▶ _WORK REQUIRED_:
Below are the records. How many of their lines contain "assets"? Give only the number.

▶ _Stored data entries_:

..............................

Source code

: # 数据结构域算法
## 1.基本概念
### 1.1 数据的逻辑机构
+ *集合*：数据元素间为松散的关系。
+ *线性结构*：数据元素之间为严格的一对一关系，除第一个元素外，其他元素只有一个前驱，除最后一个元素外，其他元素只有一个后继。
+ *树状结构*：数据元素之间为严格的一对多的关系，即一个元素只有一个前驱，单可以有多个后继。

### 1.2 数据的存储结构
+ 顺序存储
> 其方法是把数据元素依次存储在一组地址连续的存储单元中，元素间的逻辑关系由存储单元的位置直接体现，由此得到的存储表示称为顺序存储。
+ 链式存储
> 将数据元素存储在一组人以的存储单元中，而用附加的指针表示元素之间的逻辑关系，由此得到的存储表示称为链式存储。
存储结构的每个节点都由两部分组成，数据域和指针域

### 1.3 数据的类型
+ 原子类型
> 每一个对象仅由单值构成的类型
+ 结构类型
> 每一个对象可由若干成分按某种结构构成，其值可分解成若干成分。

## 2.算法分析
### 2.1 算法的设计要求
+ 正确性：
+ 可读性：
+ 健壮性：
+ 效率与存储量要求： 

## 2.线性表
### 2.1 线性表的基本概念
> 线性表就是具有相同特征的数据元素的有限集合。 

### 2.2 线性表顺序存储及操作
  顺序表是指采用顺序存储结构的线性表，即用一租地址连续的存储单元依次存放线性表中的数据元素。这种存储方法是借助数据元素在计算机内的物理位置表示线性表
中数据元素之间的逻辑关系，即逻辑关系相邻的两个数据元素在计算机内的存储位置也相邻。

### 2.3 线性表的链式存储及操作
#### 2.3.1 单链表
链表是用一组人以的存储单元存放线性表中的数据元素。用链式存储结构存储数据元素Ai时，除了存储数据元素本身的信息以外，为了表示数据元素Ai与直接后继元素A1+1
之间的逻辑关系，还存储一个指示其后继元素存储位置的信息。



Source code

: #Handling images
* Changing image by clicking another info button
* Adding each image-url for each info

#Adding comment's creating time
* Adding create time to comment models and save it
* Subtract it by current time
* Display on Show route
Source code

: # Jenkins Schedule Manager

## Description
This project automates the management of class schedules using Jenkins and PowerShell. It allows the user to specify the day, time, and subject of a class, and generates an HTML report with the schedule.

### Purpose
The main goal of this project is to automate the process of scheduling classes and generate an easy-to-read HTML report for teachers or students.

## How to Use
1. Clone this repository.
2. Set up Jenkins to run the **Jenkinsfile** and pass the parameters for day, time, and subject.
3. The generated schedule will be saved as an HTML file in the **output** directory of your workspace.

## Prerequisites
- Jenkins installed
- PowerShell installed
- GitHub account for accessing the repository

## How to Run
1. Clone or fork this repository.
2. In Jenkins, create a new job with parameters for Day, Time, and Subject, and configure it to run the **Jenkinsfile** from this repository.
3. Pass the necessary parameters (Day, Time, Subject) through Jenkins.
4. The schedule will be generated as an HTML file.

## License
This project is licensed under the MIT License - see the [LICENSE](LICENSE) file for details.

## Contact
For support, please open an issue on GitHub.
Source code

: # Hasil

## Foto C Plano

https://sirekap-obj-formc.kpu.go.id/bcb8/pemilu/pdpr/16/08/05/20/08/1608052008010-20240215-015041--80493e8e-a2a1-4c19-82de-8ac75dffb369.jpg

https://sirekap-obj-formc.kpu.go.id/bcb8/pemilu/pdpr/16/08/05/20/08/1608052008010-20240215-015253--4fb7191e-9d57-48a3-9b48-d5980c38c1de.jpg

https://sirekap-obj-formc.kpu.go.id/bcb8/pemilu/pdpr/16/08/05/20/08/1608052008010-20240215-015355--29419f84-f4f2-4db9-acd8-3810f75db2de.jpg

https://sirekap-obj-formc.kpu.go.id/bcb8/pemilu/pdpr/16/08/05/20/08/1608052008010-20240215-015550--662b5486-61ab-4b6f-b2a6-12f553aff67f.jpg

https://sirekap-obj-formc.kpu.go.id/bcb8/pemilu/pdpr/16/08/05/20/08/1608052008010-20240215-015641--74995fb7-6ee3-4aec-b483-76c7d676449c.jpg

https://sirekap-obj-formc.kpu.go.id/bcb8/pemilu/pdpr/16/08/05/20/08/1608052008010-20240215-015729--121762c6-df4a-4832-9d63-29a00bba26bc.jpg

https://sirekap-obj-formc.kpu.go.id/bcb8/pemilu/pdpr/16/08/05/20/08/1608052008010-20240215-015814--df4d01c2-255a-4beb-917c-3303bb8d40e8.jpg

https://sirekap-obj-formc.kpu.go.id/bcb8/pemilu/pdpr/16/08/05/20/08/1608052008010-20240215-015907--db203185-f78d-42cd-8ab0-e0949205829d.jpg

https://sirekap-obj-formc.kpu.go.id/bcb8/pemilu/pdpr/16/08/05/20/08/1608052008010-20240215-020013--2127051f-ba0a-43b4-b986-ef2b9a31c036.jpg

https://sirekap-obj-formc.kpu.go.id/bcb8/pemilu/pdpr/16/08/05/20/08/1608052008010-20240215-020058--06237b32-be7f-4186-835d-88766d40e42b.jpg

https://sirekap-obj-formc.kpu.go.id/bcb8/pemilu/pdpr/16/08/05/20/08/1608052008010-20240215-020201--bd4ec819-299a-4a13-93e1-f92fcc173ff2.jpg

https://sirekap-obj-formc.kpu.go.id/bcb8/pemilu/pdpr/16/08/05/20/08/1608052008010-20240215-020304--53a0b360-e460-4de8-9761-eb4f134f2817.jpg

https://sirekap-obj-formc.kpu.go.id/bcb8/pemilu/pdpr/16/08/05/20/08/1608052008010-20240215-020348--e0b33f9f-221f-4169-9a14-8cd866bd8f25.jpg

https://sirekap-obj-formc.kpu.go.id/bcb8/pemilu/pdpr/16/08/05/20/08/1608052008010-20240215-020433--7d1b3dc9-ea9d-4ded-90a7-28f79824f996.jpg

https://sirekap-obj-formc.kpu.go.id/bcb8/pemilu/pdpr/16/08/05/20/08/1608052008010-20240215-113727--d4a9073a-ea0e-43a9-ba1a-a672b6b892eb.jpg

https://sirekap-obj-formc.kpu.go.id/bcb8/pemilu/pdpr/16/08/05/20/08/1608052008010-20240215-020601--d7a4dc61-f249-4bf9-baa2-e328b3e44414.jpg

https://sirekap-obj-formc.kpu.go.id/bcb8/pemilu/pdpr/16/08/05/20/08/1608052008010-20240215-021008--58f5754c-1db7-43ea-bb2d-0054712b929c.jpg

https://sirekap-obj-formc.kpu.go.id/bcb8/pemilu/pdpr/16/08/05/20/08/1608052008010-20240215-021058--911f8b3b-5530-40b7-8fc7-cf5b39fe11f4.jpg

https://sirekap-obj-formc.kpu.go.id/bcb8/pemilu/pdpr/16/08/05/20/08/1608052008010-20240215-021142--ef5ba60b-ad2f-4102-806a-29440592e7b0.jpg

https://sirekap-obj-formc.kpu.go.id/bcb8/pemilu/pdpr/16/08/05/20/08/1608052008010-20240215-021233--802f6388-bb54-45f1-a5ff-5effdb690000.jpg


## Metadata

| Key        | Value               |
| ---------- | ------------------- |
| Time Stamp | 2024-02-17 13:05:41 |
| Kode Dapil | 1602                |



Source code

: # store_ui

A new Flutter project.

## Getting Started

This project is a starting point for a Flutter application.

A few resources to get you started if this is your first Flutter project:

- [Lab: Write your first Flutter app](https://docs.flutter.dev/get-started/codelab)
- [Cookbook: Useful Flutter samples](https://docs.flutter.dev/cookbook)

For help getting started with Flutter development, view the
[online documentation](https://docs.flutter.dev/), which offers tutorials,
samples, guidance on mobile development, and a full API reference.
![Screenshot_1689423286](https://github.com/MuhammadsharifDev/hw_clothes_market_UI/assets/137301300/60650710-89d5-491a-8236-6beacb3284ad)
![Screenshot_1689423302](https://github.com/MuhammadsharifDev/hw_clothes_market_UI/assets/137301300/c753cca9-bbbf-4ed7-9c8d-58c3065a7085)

..............................

▶ _SOLUTION BELOW_:
2